Below are the entries; give again exactly the lines from the one mentioning "I was intending" through the one mentioning "I'm pretty sure", inclusive.

[Source texts of formatted documents]
= Beginning of Section =

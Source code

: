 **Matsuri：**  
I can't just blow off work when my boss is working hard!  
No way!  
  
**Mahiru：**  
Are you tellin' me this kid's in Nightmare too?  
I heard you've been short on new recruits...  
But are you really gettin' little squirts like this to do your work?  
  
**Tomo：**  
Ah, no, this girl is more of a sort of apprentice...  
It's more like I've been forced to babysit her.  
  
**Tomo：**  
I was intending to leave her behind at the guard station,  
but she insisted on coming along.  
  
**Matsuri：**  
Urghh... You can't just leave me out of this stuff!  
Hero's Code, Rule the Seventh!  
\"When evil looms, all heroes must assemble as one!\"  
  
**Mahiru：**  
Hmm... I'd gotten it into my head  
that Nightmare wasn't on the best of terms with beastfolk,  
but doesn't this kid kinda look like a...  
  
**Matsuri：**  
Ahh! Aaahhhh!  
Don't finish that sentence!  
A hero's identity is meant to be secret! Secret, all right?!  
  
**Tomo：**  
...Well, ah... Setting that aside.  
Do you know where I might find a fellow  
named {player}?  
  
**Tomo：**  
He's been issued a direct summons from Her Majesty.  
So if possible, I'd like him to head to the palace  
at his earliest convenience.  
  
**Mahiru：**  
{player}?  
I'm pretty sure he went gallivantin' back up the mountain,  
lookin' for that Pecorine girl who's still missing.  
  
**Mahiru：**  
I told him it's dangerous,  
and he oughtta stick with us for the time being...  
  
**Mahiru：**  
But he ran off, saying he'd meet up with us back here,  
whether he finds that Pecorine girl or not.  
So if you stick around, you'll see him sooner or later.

= End of Section =
= Beginning of Section =

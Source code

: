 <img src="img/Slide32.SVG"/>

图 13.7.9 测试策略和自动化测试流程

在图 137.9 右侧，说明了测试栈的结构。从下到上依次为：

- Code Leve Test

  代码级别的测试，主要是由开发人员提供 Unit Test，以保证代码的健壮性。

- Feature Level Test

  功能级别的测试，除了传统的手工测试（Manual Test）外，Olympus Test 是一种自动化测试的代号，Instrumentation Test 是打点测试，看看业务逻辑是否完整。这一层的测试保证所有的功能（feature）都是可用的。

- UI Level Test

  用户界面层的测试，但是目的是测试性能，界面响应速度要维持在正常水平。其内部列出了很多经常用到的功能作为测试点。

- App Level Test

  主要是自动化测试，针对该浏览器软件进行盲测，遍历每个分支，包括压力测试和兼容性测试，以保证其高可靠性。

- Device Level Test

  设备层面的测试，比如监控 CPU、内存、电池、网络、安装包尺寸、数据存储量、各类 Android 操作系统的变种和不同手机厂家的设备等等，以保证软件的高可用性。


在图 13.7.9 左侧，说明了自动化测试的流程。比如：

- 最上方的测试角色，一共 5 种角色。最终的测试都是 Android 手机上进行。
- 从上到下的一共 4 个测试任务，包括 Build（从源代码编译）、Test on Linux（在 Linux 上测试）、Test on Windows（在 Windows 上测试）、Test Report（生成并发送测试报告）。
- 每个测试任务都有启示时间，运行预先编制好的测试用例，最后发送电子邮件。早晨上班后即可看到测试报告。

= End of Section =

• [Response area]:
I was intending to leave her behind at the guard station,  
but she insisted on coming along.  
  
**Matsuri：**  
Urghh... You can't just leave me out of this stuff!  
Hero's Code, Rule the Seventh!  
\"When evil looms, all heroes must assemble as one!\"  
  
**Mahiru：**  
Hmm... I'd gotten it into my head  
that Nightmare wasn't on the best of terms with beastfolk,  
but doesn't this kid kinda look like a...  
  
**Matsuri：**  
Ahh! Aaahhhh!  
Don't finish that sentence!  
A hero's identity is meant to be secret! Secret, all right?!  
  
**Tomo：**  
...Well, ah... Setting that aside.  
Do you know where I might find a fellow  
named {player}?  
  
**Tomo：**  
He's been issued a direct summons from Her Majesty.  
So if possible, I'd like him to head to the palace  
at his earliest convenience.  
  
**Mahiru：**  
{player}?  
I'm pretty sure he went gallivantin' back up the mountain,  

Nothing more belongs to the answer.